Le film "1914, la folie"- descriptif

D 3 septembre 2014     A Annie Vacelet    


FICHE TECHNIQUE :

Titre : 1914, la folie.
Documentaire DV
Durée : 21’ 22’’ 10
Langue française
Réalisé par Annie Vacelet
2005
Dans le cadre de l’Université de Paris 8. Arts du Spectacle- Etudes Cinématographiques et Audiovisuelles . St Denis (93).

Synopsis :
Je suis psychothérapeute. L’hôpital psychiatrique où je travaille, renferme des milliers de dossiers de soldats devenus fous pendant la guerre de 14/18. Comment éviter de les consulter ?

Générique :
Conception, réalisation, image, son, montage : Annie Vacelet. Lecteurs et voix : Philippe Delaunay, Maxime Greslé, Frédéric Ferrer, Paul-Armel Mbélé, Christian Canonville, Annie Vacelet. Archives films : ecpad. Photos : Le Miroir, droits réservés . Dessins, eaux fortes, gravures : Steinlen, droits réservés. Lettres et dessins de soldats internés à l’Asile. Chanson : Craonne, bnf. Musiques : Didier Aschour « Harmonic hocquets » Horacio Viaggone « Schall » Richard Pinhas « Marie Zorn transmutation » Martin Smolka « Lullaby » Edition : Chimères n°40. Mixage : Sophie Bommart. Merci aux Archives Nationales de France, à Monsieur Marchandet Directeur de l’eps de VE et Madame Saliou archiviste, Gilbert Léon, Philippe Versapuech de la serhep société d’études et de recherches historiques en psychiatrie, Neuilly-sur-Marne, Eric Lafon et Véronique Fau-Vincenti du Musée de l’Histoire Vivante, Montreuil, Hubert Bieser, historien des pratiques de soins en santé mentale, Anabelle Le Doeuff, Christian Canonville, Gabriel Gonnet, Rachid Ouadah pour leurs critiques, Marie Delachaux, Robinson Hette, Mahjoub Mastoura et son frère, Johan Boulanger, étudiants à Paris 8. Et Anielle Weinberger, Claire Simon, Claude Bailblé, enseignants à l’Université de Paris 8. Copyright : annie vacelet 2005.

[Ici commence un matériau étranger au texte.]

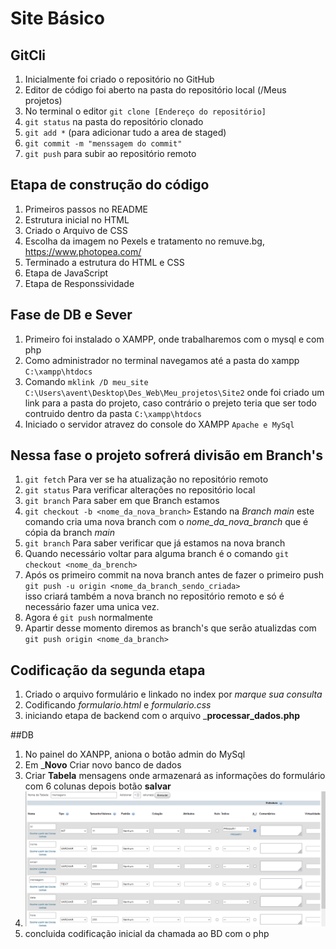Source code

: # Site Básico

## GitCli
1. Inicialmente foi criado o repositório no GitHub
2. Editor de código foi aberto na pasta do repositório local (/Meus projetos)
3. No terminal o editor `git clone [Endereço do repositório]`
4. `git status` na pasta do repositório clonado
5. `git add *` (para adicionar tudo a area de staged)
6. `git commit -m "menssagem do commit"`
7. `git push` para subir ao repositório remoto

## Etapa de construção do código
1. Primeiros passos no README
2. Estrutura inicial no HTML
3. Criado o Arquivo de CSS
4. Escolha da imagem no Pexels e tratamento no remuve.bg, https://www.photopea.com/
5. Terminado a estrutura do HTML e CSS
6. Etapa de JavaScript
7. Etapa de Responssividade

## Fase de DB e Sever
1. Primeiro foi instalado o XAMPP, onde trabalharemos com o mysql e com php
2. Como administrador no terminal navegamos até a pasta do xampp `C:\xampp\htdocs`
3. Comando `mklink /D meu_site C:\Users\avent\Desktop\Des_Web\Meu_projetos\Site2` onde foi criado um link para a pasta do projeto, caso contrário 
o prejeto teria que ser todo contruido dentro da pasta `C:\xampp\htdocs`
4. Iniciado o servidor atravez do console do XAMPP `Apache e MySql`

## Nessa fase o projeto sofrerá divisão em Branch's
1. `git fetch` Para ver se ha atualização no repositório remoto
2. `git status` Para verificar alterações no repositório local
3. `git branch` Para saber em que Branch estamos
4. `git checkout -b <nome_da_nova_branch>` Estando na *Branch main* este comando cria uma nova branch com o *nome_da_nova_branch* que é cópia da branch *main*
5. `git branch` Para saber verificar que já estamos na nova branch
6. Quando necessário voltar para alguma branch é o comando `git checkout <nome_da_brench>`
7. Após os primeiro commit na nova branch antes de fazer o primeiro push 
 </br> `git push -u origin <nome_da_branch_sendo_criada>` </br> 
isso criará também a nova branch no repositório remoto e só é necessário fazer uma unica vez.
8. Agora é `git push` normalmente
9.  Apartir desse momento diremos as branch's que serão atualizdas com `git push origin <nome_da_branch>`

## Codificação da segunda etapa
1. Criado o arquivo formulário e linkado no index por *marque sua consulta*
2. Codificando _formulario.html_ e _formulario.css_
3. iniciando etapa de backend com o arquivo ___processar_dados.php__

##DB
1. No painel do XANPP, aniona o botão admin do MySql
2. Em ___Novo__ Criar novo banco de dados
3. Criar __Tabela__ mensagens onde armazenará as informações do formulário com 6 colunas depois botão __salvar__
4. ![Tabela](./img/Captura_redeme.png "criação da tabela")
5. concluida codificação inicial da chamada ao BD com o php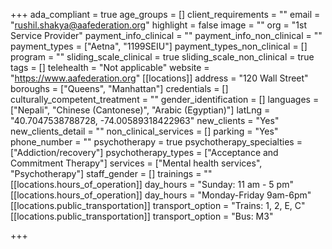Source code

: +++
ada_compliant = true
age_groups = []
client_requirements = ""
email = "rushil.shakya@aafederation.org"
highlight = false
image = ""
org = "1st Service Provider"
payment_info_clinical = ""
payment_info_non_clinical = ""
payment_types = ["Aetna", "1199SEIU"]
payment_types_non_clinical = []
program = ""
sliding_scale_clinical = true
sliding_scale_non_clinical = true
tags = []
telehealth = "Not applicable"
website = "https://www.aafederation.org"
[[locations]]
address = "120 Wall Street"
boroughs = ["Queens", "Manhattan"]
credentials = []
culturally_competent_treatment = ""
gender_identification = []
languages = ["Nepali", "Chinese (Cantonese)", "Arabic (Egyptian)"]
latLng = "40.7047538788728, -74.00589318422963"
new_clients = "Yes"
new_clients_detail = ""
non_clinical_services = []
parking = "Yes"
phone_number = ""
psychotherapy = true
psychotherapy_specialties = ["Addiction/recovery"]
psychotherapy_types = ["Acceptance and Commitment Therapy"]
services = ["Mental health services", "Psychotherapy"]
staff_gender = []
trainings = ""
[[locations.hours_of_operation]]
day_hours = "Sunday: 11 am - 5 pm"
[[locations.hours_of_operation]]
day_hours = "Monday-Friday 9am-6pm"
[[locations.public_transportation]]
transport_option = "Trains: 1, 2, E, C"
[[locations.public_transportation]]
transport_option = "Bus: M3"

+++

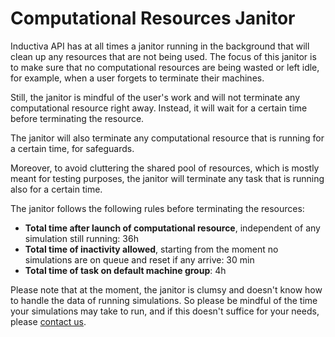 # Computational Resources Janitor

Inductiva API has at all times a janitor running in the background that will clean
up any resources that are not being used. The focus of this janitor is to make
sure that no computational resources are being wasted or left idle, for example,
when a user forgets to terminate their machines.

Still, the janitor is mindful of the user's work and will not terminate any
computational resource right away. Instead, it will wait for a certain time
before terminating the resource.

The janitor will also terminate any computational resource that is running for
a certain time, for safeguards.

Moreover, to avoid cluttering the shared pool of resources, which is mostly meant for
testing purposes, the janitor will terminate any task that is running also for a
certain time. 

The janitor follows the following rules before terminating the resources:
- **Total time after launch of computational resource**, independent of any
simulation still running: 36h 
- **Total time of inactivity allowed**, starting from the moment no simulations are
on queue and reset if any arrive: 30 min 
- **Total time of task on default machine group**: 4h

Please note that at the moment, the janitor is clumsy and doesn't know how to handle
the data of running simulations. So please be mindful of the time your simulations
may take to run, and if this doesn't suffice for your needs, please [contact us](mailto:support@inductiva.ai).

CRITIQUE DE Gricelda Sarmiento

Chère Annie Vacelet,

J’ai vu votre film « 1914, la folie » avec beaucoup d’intérêt. Le fait que des professionnels du psychisme humain s’intéressent au social me semble indispensable, si en plus ils vont au-delà en mettant leur savoir-faire et leur expérience au service de l’art est un pas de plus dans ce qu’est pour moi la plus haute valeur chez l’homme : l’invention, la création. Votre travail à Ville Évrard laisse donc doublement des traces : pour ce que vous avez pu apporter comme soulagement à la souffrance de ceux qui se sont confiés à vous, et par votre cri d’alarme et de désespoir sous forme de film documentaire.

Votre rigueur dans la recherche, tant à Ville- Évrard, au Musée Montreuil, dans la documentation de l’époque comme L’hebdomadaire Miroir, des films ou des photos, vous ont permis de concilier technique et savoir-faire. Vous montrez ainsi comment ont pu se représenter l’insensé, l’inouï, et ce qui est invraisemblable, un discours sous-jacent qui peut justifier le massacre.

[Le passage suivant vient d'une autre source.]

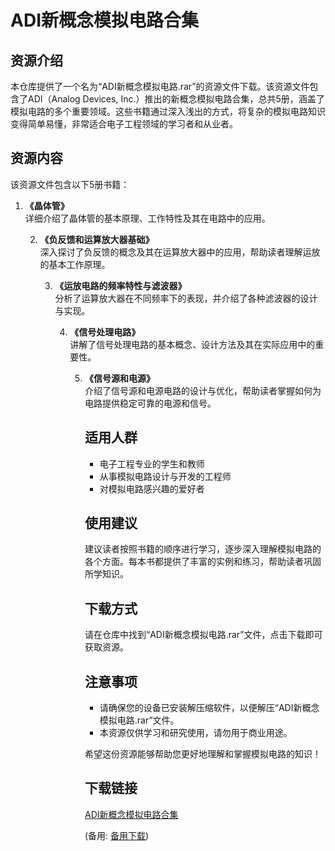# ADI新概念模拟电路合集

## 资源介绍

本仓库提供了一个名为“ADI新概念模拟电路.rar”的资源文件下载。该资源文件包含了ADI（Analog Devices, Inc.）推出的新概念模拟电路合集，总共5册，涵盖了模拟电路的多个重要领域。这些书籍通过深入浅出的方式，将复杂的模拟电路知识变得简单易懂，非常适合电子工程领域的学习者和从业者。

## 资源内容

该资源文件包含以下5册书籍：

1. **《晶体管》**  
   详细介绍了晶体管的基本原理、工作特性及其在电路中的应用。

   2. **《负反馈和运算放大器基础》**  
      深入探讨了负反馈的概念及其在运算放大器中的应用，帮助读者理解运放的基本工作原理。

      3. **《运放电路的频率特性与滤波器》**  
         分析了运算放大器在不同频率下的表现，并介绍了各种滤波器的设计与实现。

         4. **《信号处理电路》**  
            讲解了信号处理电路的基本概念、设计方法及其在实际应用中的重要性。

            5. **《信号源和电源》**  
               介绍了信号源和电源电路的设计与优化，帮助读者掌握如何为电路提供稳定可靠的电源和信号。

               ## 适用人群

               - 电子工程专业的学生和教师
               - 从事模拟电路设计与开发的工程师
               - 对模拟电路感兴趣的爱好者

               ## 使用建议

               建议读者按照书籍的顺序进行学习，逐步深入理解模拟电路的各个方面。每本书都提供了丰富的实例和练习，帮助读者巩固所学知识。

               ## 下载方式

               请在仓库中找到“ADI新概念模拟电路.rar”文件，点击下载即可获取资源。

               ## 注意事项

               - 请确保您的设备已安装解压缩软件，以便解压“ADI新概念模拟电路.rar”文件。
               - 本资源仅供学习和研究使用，请勿用于商业用途。

               希望这份资源能够帮助您更好地理解和掌握模拟电路的知识！

               ## 下载链接
               [ADI新概念模拟电路合集](https://pan.quark.cn/s/fde5f711e9d1) 

               (备用: [备用下载](https://pan.baidu.com/s/1IMzWPCIpQ6yeKVnEpxXbIg?pwd=1234))
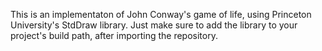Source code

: This is an implementaton of John Conway's game of life, using Princeton University's StdDraw library. Just make sure to add the library to your project's build path, after importing the repository.
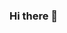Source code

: ### Hi there 👋

<!--
**Deebo69420000/Deebo69420000** is a ✨ _special_ ✨ repository because its `README.md` (this file) appears on your GitHub profile.

Here are some ideas to get you started:

- 🔭 I’m currently working on ...
- 🌱 I’m currently learning ...
- 👯 I’m looking to collaborate on ...
- 🤔 I’m looking for hel
https://github.com/Deebo69420000/Deebo69420000.gitp with ...
- 💬 Ask me about ...
- 📫 How to reach me: ...
- 😄 Pronouns: ...
- ⚡ Fun fact: ...
-->
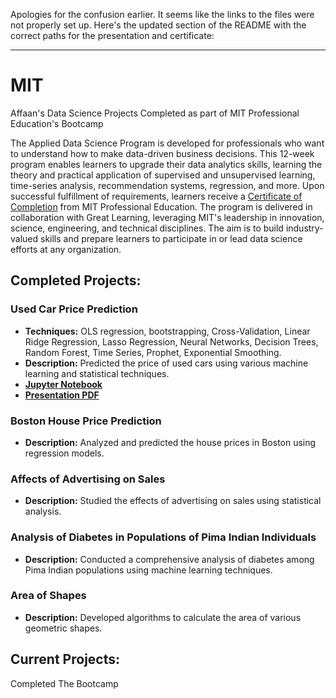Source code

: Apologies for the confusion earlier. It seems like the links to the files were not properly set up. Here's the updated section of the README with the correct paths for the presentation and certificate:

---

# MIT
Affaan's Data Science Projects Completed as part of MIT Professional Education's Bootcamp

The Applied Data Science Program is developed for professionals who want to understand how to make data-driven business decisions. This 12-week program enables learners to upgrade their data analytics skills, learning the theory and practical application of supervised and unsupervised learning, time-series analysis, recommendation systems, regression, and more. Upon successful fulfillment of requirements, learners receive a [Certificate of Completion](sandbox:/mnt/data/Certificate_Of_Completion.pdf) from MIT Professional Education. The program is delivered in collaboration with Great Learning, leveraging MIT's leadership in innovation, science, engineering, and technical disciplines. The aim is to build industry-valued skills and prepare learners to participate in or lead data science efforts at any organization.

## Completed Projects:
### Used Car Price Prediction
- **Techniques:** OLS regression, bootstrapping, Cross-Validation, Linear Ridge Regression, Lasso Regression, Neural Networks, Decision Trees, Random Forest, Time Series, Prophet, Exponential Smoothing.
- **Description:** Predicted the price of used cars using various machine learning and statistical techniques.
- **[Jupyter Notebook](sandbox:/mnt/data/FinalUsedCarPredictionFC.ipynb)**
- **[Presentation PDF](sandbox:/mnt/data/Used%20Car%20Price%20Prediction%20Presentation.pdf)**

### Boston House Price Prediction
- **Description:** Analyzed and predicted the house prices in Boston using regression models.

### Affects of Advertising on Sales
- **Description:** Studied the effects of advertising on sales using statistical analysis.

### Analysis of Diabetes in Populations of Pima Indian Individuals
- **Description:** Conducted a comprehensive analysis of diabetes among Pima Indian populations using machine learning techniques.

### Area of Shapes
- **Description:** Developed algorithms to calculate the area of various geometric shapes.

## Current Projects:

Completed The Bootcamp
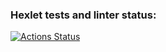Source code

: ### Hexlet tests and linter status:
[![Actions Status](https://github.com/Atakist/frontend-project-44/workflows/hexlet-check/badge.svg)](https://github.com/Atakist/frontend-project-44/actions)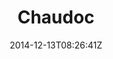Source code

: ---
title: "Chaudoc"
date: 2014-12-13T08:26:41Z
draft: false
description: ""
type: post
region: "Southeast Asia"
country: "Vietnam"
thumbnail: "chaudoc-3.jpg"
---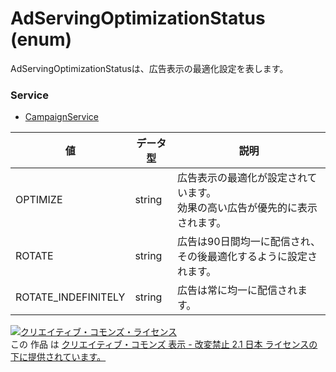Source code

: # AdServingOptimizationStatus (enum)
AdServingOptimizationStatusは、広告表示の最適化設定を表します。
### Service
+ [CampaignService](../services/CampaignService.md)

| 値 | データ型 | 説明 | 
|---|---|---|
| OPTIMIZE| string| 広告表示の最適化が設定されています。<br>効果の高い広告が優先的に表示されます。 |
| ROTATE| string| 広告は90日間均一に配信され、その後最適化するように設定されます。 |
| ROTATE_INDEFINITELY| string| 広告は常に均一に配信されます。 |
<a rel="license" href="http://creativecommons.org/licenses/by-nd/2.1/jp/"><img alt="クリエイティブ・コモンズ・ライセンス" style="border-width:0" src="https://i.creativecommons.org/l/by-nd/2.1/jp/88x31.png" /></a><br />この 作品 は <a rel="license" href="http://creativecommons.org/licenses/by-nd/2.1/jp/">クリエイティブ・コモンズ 表示 - 改変禁止 2.1 日本 ライセンスの下に提供されています。</a>
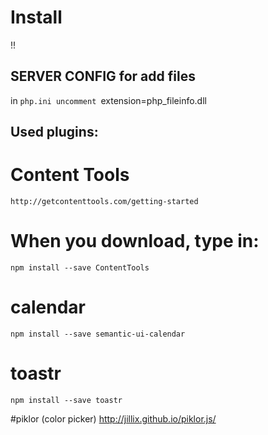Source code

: # Install


!!
## SERVER CONFIG for add files
in
`php.ini
uncomment
`extension=php_fileinfo.dll


## Used plugins:

# Content Tools
`http://getcontenttools.com/getting-started`

# When you download, type in: 
`npm install --save ContentTools`

# calendar
`npm install --save semantic-ui-calendar`

# toastr
`npm install --save toastr`

#piklor (color picker)
http://jillix.github.io/piklor.js/
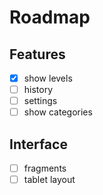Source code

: # Roadmap

## Features

- [X] show levels
- [ ] history
- [ ] settings
- [ ] show categories

## Interface

- [ ] fragments
- [ ] tablet layout
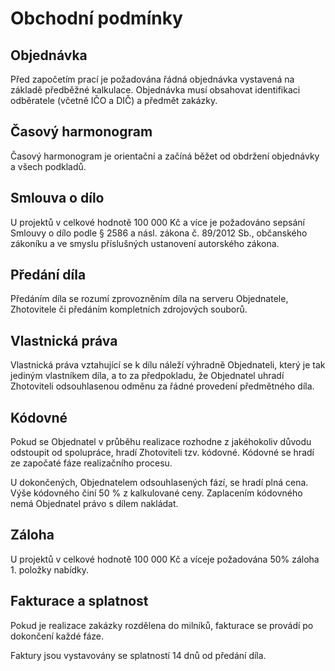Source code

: # Obchodní podmínky

## Objednávka
Před započetím prací je požadována řádná objednávka vystavená na základě předběžné kalkulace. Objednávka musí obsahovat identifikaci odběratele (včetně IČO a DIČ) a předmět zakázky.

## Časový harmonogram
Časový harmonogram je orientační a začíná běžet od obdržení objednávky a všech podkladů.

## Smlouva o dílo
U projektů v celkové hodnotě 100 000 Kč a více je požadováno sepsání Smlouvy o dílo podle § 2586 a násl. zákona č. 89/2012 Sb., občanského zákoníku a ve smyslu příslušných ustanovení autorského zákona.

## Předání díla
Předáním díla se rozumí zprovozněním díla na serveru Objednatele, Zhotovitele či předáním kompletních zdrojových souborů.

## Vlastnická práva
Vlastnická práva vztahující se k dílu náleží výhradně Objednateli, který je tak jediným vlastníkem díla, a to za předpokladu, že Objednatel uhradí Zhotoviteli odsouhlasenou odměnu za řádné provedení předmětného díla.

## Kódovné
Pokud se Objednatel v průběhu realizace rozhodne z jakéhokoliv důvodu odstoupit od spolupráce, hradí Zhotoviteli tzv. kódovné. Kódovné se hradí ze započaté fáze realizačního procesu.

U dokončených, Objednatelem odsouhlasených fází, se hradí plná cena. Výše kódovného činí 50 % z kalkulované ceny. Zaplacením kódovného nemá Objednatel právo s dílem nakládat.

## Záloha
U projektů v celkové hodnotě 100 000 Kč a víceje požadována 50% záloha 1. položky nabídky.

## Fakturace a splatnost
Pokud je realizace zakázky rozdělena do milníků, fakturace se provádí po dokončení každé fáze.

Faktury jsou vystavovány se splatností 14 dnů od předání díla.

Votre documentaire permet de constater que « la Grande Guerre » est un reflet, un miroir de ce qui se passe actuellement, dans les pays d’Orient, dans les pays africains, et dans les pays du « tiers » monde en général.

La folie chez les combattants comme effet de la guerre, mais aussi la folie des décideurs qui précédent le massacre humain en organisant et fabriquant des guerres.

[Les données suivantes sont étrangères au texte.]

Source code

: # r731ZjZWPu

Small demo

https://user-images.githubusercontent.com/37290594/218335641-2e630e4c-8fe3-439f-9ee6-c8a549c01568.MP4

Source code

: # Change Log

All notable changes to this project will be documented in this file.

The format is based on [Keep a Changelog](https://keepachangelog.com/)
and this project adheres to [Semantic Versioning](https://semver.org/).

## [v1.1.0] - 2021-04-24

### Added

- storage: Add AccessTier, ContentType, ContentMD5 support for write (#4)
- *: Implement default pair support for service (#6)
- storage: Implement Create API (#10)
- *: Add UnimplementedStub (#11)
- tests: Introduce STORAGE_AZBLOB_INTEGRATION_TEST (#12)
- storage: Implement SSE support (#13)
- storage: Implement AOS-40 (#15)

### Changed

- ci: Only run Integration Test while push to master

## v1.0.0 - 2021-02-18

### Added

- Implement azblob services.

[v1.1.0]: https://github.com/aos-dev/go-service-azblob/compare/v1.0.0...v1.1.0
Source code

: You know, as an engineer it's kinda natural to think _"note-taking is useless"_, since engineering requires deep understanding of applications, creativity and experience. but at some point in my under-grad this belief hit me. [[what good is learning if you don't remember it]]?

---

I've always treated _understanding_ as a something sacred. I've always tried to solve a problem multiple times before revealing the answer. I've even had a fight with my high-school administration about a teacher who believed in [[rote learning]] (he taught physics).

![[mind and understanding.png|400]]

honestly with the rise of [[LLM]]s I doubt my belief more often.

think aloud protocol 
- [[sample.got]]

A la fin du film, comme désenchantée de tout, vous criez : Allez ! ...
Salut ...

Nous tentons d’imaginer la suite des mots qui manquent à ce départ : Pourquoi vous nous demandez de guérir ceux que, vous-même, vous rendez malades ? Messieurs, je ne me prête plus à vos hypocrisies ; A jamais ! ….

Bien amicalement,

Gricelda Sarmiento, Psychanalyste

Centre de recherches en psychanalyse et écritures.